Pakistan, where the new administration faces its greatest security challenge, is another case in point. President Bush exempted Pakistan's dictator Pervez Musharraf from the "freedom agenda" because, as Bush memorably put it, Musharraf was "tight with us in the war against terror and that's what I appreciate." In fact, Musharraf's army protected militants, while focusing most of its repressive power on the moderate opposition leaders and groups that posed the greatest threat to his rule. Bush's support for Musharraf was hardly pragmatic; it allowed the Taliban to consolidate a safe area in Pakistan's tribal belt and alienated the very segments of Pakistani society most likely to support an effective campaign against extremists.
Today, a truly pragmatic administration would say: If we want to bring stability to Pakistan's tribal belt, then realistically, we will have to push Pakistan to introduce fair and functioning courts into the region, so the Taliban can't fill the legal vacuum. We will have to focus not just on whether Pakistan fights extremists, but on how it fights, insisting on a campaign that spares civilian lives and builds institutions people will trust.
Likewise, if Obama wants to bring peace to the Middle East, then realistically, he will have to address Israeli (and Palestinian Authority) practices that undermine Palestinian support for negotiations. If he wants China to contribute to environmental progress, then realistically, he will have to push its rulers to let a free press criticize its environmental abuses. If he wants a diplomatic breakthrough with Iran, then realistically, he will need to appeal to ordinary Iranians who want greater freedom and links to the outside world, so that the government will have less support from within to counter pressure from without.

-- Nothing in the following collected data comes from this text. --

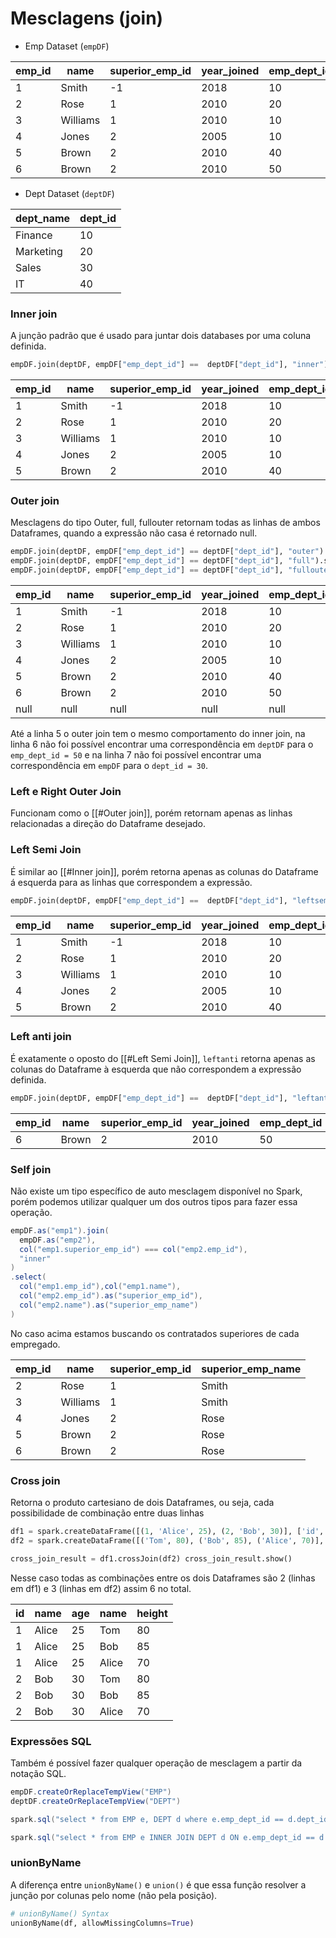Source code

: # Mesclagens (join)

- Emp Dataset (`empDF`)

| emp_id | name     | superior_emp_id | year_joined | emp_dept_id | gender | salary |
| ------ | -------- | --------------- | ----------- | ----------- | ------ | ------ |
| 1      | Smith    | -1              | 2018        | 10          | M      | 3000   |
| 2      | Rose     | 1               | 2010        | 20          | M      | 4000   |
| 3      | Williams | 1               | 2010        | 10          | M      | 1000   |
| 4      | Jones    | 2               | 2005        | 10          | F      | 2000   |
| 5      | Brown    | 2               | 2010        | 40          |        | -1     |
| 6      | Brown    | 2               | 2010        | 50          |        | -1     |

- Dept Dataset (`deptDF`)

| dept_name | dept_id |
|-----------|---------|
| Finance   | 10      |
| Marketing | 20      |
| Sales     | 30      |
| IT        | 40      |

### Inner join

A junção padrão que é usado para juntar dois databases por uma coluna definida.

```python
empDF.join(deptDF, empDF["emp_dept_id"] ==  deptDF["dept_id"], "inner")
```

| emp_id | name     | superior_emp_id | year_joined | emp_dept_id | gender | salary | dept_id | dept_name |
| ------ | -------- | --------------- | ----------- | ----------- | ------ | ------ | ------- | --------- |
| 1      | Smith    | -1              | 2018        | 10          | M      | 3000   | 10      | Finance   |
| 2      | Rose     | 1               | 2010        | 20          | M      | 4000   | 20      | Marketing |
| 3      | Williams | 1               | 2010        | 10          | M      | 1000   | 10      | Finance   |
| 4      | Jones    | 2               | 2005        | 10          | F      | 2000   | 10      | Finance   |
| 5      | Brown    | 2               | 2010        | 40          |        | -1     | 40      | IT        |

### Outer join

Mesclagens do tipo Outer, full, fullouter retornam todas as linhas de ambos Dataframes, quando a expressão não casa é retornado null.

```python
empDF.join(deptDF, empDF["emp_dept_id"] == deptDF["dept_id"], "outer").show(truncate=False)
empDF.join(deptDF, empDF["emp_dept_id"] == deptDF["dept_id"], "full").show(truncate=False)
empDF.join(deptDF, empDF["emp_dept_id"] == deptDF["dept_id"], "fullouter").show(truncate=False)
```

| emp_id | name     | superior_emp_id | year_joined | emp_dept_id | gender | salary | dept_name | dept_id |
| ------ | -------- | --------------- | ----------- | ----------- | ------ | ------ | --------- | ------- |
| 1      | Smith    | -1              | 2018        | 10          | M      | 3000   | Finance   | 10      |
| 2      | Rose     | 1               | 2010        | 20          | M      | 4000   | Marketing | 20      |
| 3      | Williams | 1               | 2010        | 10          | M      | 1000   | Finance   | 10      |
| 4      | Jones    | 2               | 2005        | 10          | F      | 2000   | Finance   | 10      |
| 5      | Brown    | 2               | 2010        | 40          |        | -1     | IT        | 40      |
| 6      | Brown    | 2               | 2010        | 50          |        | -1     | null      | null    |
| null   | null     | null            | null        | null        | null   | null   | Sales     | 30      |
Até a linha 5 o outer join tem o mesmo comportamento do inner join, na linha 6 não foi possível encontrar uma correspondência em `deptDF` para o `emp_dept_id = 50` e na linha 7 não foi possível encontrar uma correspondência em `empDF` para o `dept_id = 30`.

### Left e Right Outer Join

Funcionam como o [[#Outer join]], porém retornam apenas as linhas relacionadas a direção do Dataframe desejado.

### Left Semi Join

É similar ao [[#Inner join]], porém retorna apenas as colunas do Dataframe á esquerda para as linhas que correspondem a expressão.

```python
empDF.join(deptDF, empDF["emp_dept_id"] ==  deptDF["dept_id"], "leftsemi")
```

| emp_id | name     | superior_emp_id | year_joined | emp_dept_id | gender | salary |
| ------ | -------- | --------------- | ----------- | ----------- | ------ | ------ |
| 1      | Smith    | -1              | 2018        | 10          | M      | 3000   |
| 2      | Rose     | 1               | 2010        | 20          | M      | 4000   |
| 3      | Williams | 1               | 2010        | 10          | M      | 1000   |
| 4      | Jones    | 2               | 2005        | 10          | F      | 2000   |
| 5      | Brown    | 2               | 2010        | 40          |        | -1     |
### Left anti join

É exatamente o oposto do [[#Left Semi Join]], `leftanti` retorna apenas as colunas do Dataframe à esquerda que não correspondem a expressão definida.

```python
empDF.join(deptDF, empDF["emp_dept_id"] ==  deptDF["dept_id"], "leftanti")
```

| emp_id | name  | superior_emp_id | year_joined | emp_dept_id | gender | salary |
| ------ | ----- | --------------- | ----------- | ----------- | ------ | ------ |
| 6      | Brown | 2               | 2010        | 50          |        | -1     |
### Self join

Não existe um tipo específico de auto mesclagem disponível no Spark, porém podemos utilizar qualquer um dos outros tipos para fazer essa operação.

```scala
empDF.as("emp1").join(
  empDF.as("emp2"),
  col("emp1.superior_emp_id") === col("emp2.emp_id"),
  "inner"
)
.select(
  col("emp1.emp_id"),col("emp1.name"),
  col("emp2.emp_id").as("superior_emp_id"),
  col("emp2.name").as("superior_emp_name")
)
```

No caso acima estamos buscando os contratados superiores de cada empregado.

| emp_id | name     | superior_emp_id | superior_emp_name |
| ------ | -------- | --------------- | ----------------- |
| 2      | Rose     | 1               | Smith             |
| 3      | Williams | 1               | Smith             |
| 4      | Jones    | 2               | Rose              |
| 5      | Brown    | 2               | Rose              |
| 6      | Brown    | 2               | Rose              |

### Cross join

Retorna o produto cartesiano de dois Dataframes, ou seja, cada possibilidade de combinação entre duas linhas

```python
df1 = spark.createDataFrame([(1, 'Alice', 25), (2, 'Bob', 30)], ['id', 'name', 'age']) 
df2 = spark.createDataFrame([('Tom', 80), ('Bob', 85), ('Alice', 70)], ['name', 'height']) 

cross_join_result = df1.crossJoin(df2) cross_join_result.show()
```

Nesse caso todas as combinações entre os dois Dataframes são 2 (linhas em df1) e 3 (linhas em df2) assim 6 no total.

| id  | name  | age | name  | height |
| --- | ----- | --- | ----- | ------ |
| 1   | Alice | 25  | Tom   | 80     |
| 1   | Alice | 25  | Bob   | 85     |
| 1   | Alice | 25  | Alice | 70     |
| 2   | Bob   | 30  | Tom   | 80     |
| 2   | Bob   | 30  | Bob   | 85     |
| 2   | Bob   | 30  | Alice | 70     |
### Expressões SQL

Também é possível fazer qualquer operação de mesclagem a partir da notação SQL.

```scala
empDF.createOrReplaceTempView("EMP")
deptDF.createOrReplaceTempView("DEPT")

spark.sql("select * from EMP e, DEPT d where e.emp_dept_id == d.dept_id")

spark.sql("select * from EMP e INNER JOIN DEPT d ON e.emp_dept_id == d.dept_id")
```

### unionByName

A diferença entre `unionByName()` e `union()` é que essa função resolver a junção por colunas pelo nome (não pela posição).

```python
# unionByName() Syntax
unionByName(df, allowMissingColumns=True)
```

And, if the great promise of the Obama presidency lies in his ability to connect with people who have lost faith in America, then realistically, he will need to talk about more than building schools and creating jobs. He will need to address the sense of injustice and indignity caused by dysfunctional and oppressive governments, and often -- as in the case of Egypt -- by the sense that America has too often been on the side of the oppressors.
During his campaign, Obama suggested that he understands this. Asked in one of the early debates if human rights were "more important than America's national security," he answered: "The concepts are not contradictory; they are complementary." He continued "The more we see repression, the more there are no outlets for how people can express themselves and their aspirations, the worse off we're going to be and the more anti-American sentiment there is going to be in the Middle East."
This doesn't mean Obama shouldn't talk to Mubarak, or travel to Egypt to give his speech. On the contrary, both events are opportunities to take his message directly to Mubarak as well as the Egyptian people. It doesn't mean he should preach from a position of moral superiority; on the contrary, acknowledging America's mistakes will make his message more powerful (ironically, Bush's misdeeds make it easier for Obama to use this effective device).
It simply means that he should speak candidly about the human rights and democracy deficit in the Middle East to allies and adversaries alike, and use the same levers of influence to promote this goal as he would any other core national interest. As he engages the heart of the region, he should address the heart of the matter.